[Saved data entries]
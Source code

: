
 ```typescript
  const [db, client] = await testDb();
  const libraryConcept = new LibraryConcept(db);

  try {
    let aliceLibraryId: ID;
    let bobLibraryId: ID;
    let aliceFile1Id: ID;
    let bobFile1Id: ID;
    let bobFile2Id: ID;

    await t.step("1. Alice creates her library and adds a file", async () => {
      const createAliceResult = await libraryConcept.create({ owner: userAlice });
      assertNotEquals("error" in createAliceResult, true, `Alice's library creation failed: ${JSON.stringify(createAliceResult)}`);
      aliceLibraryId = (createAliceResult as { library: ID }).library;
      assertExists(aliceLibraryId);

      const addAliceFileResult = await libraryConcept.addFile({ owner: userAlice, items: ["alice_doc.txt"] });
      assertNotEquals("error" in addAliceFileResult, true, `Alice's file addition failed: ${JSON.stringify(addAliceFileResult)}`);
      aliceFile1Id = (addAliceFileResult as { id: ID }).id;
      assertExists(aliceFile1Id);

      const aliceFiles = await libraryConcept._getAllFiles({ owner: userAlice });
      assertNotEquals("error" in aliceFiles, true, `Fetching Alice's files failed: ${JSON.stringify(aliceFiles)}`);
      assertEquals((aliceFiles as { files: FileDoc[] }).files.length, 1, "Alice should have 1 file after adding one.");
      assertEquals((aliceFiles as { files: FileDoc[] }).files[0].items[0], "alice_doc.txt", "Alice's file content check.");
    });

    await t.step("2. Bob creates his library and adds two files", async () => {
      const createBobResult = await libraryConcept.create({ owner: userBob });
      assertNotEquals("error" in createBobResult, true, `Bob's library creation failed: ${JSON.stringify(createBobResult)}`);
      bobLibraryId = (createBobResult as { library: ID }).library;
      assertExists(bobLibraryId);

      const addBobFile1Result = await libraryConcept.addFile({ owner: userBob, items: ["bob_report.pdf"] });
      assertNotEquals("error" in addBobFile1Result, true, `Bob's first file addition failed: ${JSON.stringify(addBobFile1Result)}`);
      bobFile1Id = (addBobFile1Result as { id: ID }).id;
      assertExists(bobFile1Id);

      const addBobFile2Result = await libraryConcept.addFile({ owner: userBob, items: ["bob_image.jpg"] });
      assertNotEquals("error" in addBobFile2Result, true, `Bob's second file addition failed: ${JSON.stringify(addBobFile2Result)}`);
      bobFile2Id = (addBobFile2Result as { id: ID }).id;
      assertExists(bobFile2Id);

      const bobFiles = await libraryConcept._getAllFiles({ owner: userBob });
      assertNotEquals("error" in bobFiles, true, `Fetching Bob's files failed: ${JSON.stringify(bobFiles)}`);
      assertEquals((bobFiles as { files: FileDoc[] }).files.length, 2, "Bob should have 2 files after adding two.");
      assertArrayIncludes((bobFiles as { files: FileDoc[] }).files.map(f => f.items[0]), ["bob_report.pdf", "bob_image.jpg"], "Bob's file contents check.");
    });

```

■ **EXERCISE OBJECTIVE**: Retype the data precisely.

■ **OUTPUT FOR THIS EXERCISE**:
Source code

:
 ```typescript
  const [db, client] = await testDb();
  const libraryConcept = new LibraryConcept(db);

  try {
    let aliceLibraryId: ID;
    let bobLibraryId: ID;
    let aliceFile1Id: ID;
    let bobFile1Id: ID;
    let bobFile2Id: ID;

    await t.step("1. Alice creates her library and adds a file", async () => {
      const createAliceResult = await libraryConcept.create({ owner: userAlice });
      assertNotEquals("error" in createAliceResult, true, `Alice's library creation failed: ${JSON.stringify(createAliceResult)}`);
      aliceLibraryId = (createAliceResult as { library: ID }).library;
      assertExists(aliceLibraryId);

      const addAliceFileResult = await libraryConcept.addFile({ owner: userAlice, items: ["alice_doc.txt"] });
      assertNotEquals("error" in addAliceFileResult, true, `Alice's file addition failed: ${JSON.stringify(addAliceFileResult)}`);
      aliceFile1Id = (addAliceFileResult as { id: ID }).id;
      assertExists(aliceFile1Id);

      const aliceFiles = await libraryConcept._getAllFiles({ owner: userAlice });
      assertNotEquals("error" in aliceFiles, true, `Fetching Alice's files failed: ${JSON.stringify(aliceFiles)}`);
      assertEquals((aliceFiles as { files: FileDoc[] }).files.length, 1, "Alice should have 1 file after adding one.");
      assertEquals((aliceFiles as { files: FileDoc[] }).files[0].items[0], "alice_doc.txt", "Alice's file content check.");
    });

    await t.step("2. Bob creates his library and adds two files", async () => {
      const createBobResult = await libraryConcept.create({ owner: userBob });
      assertNotEquals("error" in createBobResult, true, `Bob's library creation failed: ${JSON.stringify(createBobResult)}`);
      bobLibraryId = (createBobResult as { library: ID }).library;
      assertExists(bobLibraryId);

      const addBobFile1Result = await libraryConcept.addFile({ owner: userBob, items: ["bob_report.pdf"] });
      assertNotEquals("error" in addBobFile1Result, true, `Bob's first file addition failed: ${JSON.stringify(addBobFile1Result)}`);
      bobFile1Id = (addBobFile1Result as { id: ID }).id;
      assertExists(bobFile1Id);

      const addBobFile2Result = await libraryConcept.addFile({ owner: userBob, items: ["bob_image.jpg"] });
      assertNotEquals("error" in addBobFile2Result, true, `Bob's second file addition failed: ${JSON.stringify(addBobFile2Result)}`);
      bobFile2Id = (addBobFile2Result as { id: ID }).id;
      assertExists(bobFile2Id);

      const bobFiles = await libraryConcept._getAllFiles({ owner: userBob });
      assertNotEquals("error" in bobFiles, true, `Fetching Bob's files failed: ${JSON.stringify(bobFiles)}`);
      assertEquals((bobFiles as { files: FileDoc[] }).files.length, 2, "Bob should have 2 files after adding two.");
      assertArrayIncludes((bobFiles as { files: FileDoc[] }).files.map(f => f.items[0]), ["bob_report.pdf", "bob_image.jpg"], "Bob's file contents check.");
    });

```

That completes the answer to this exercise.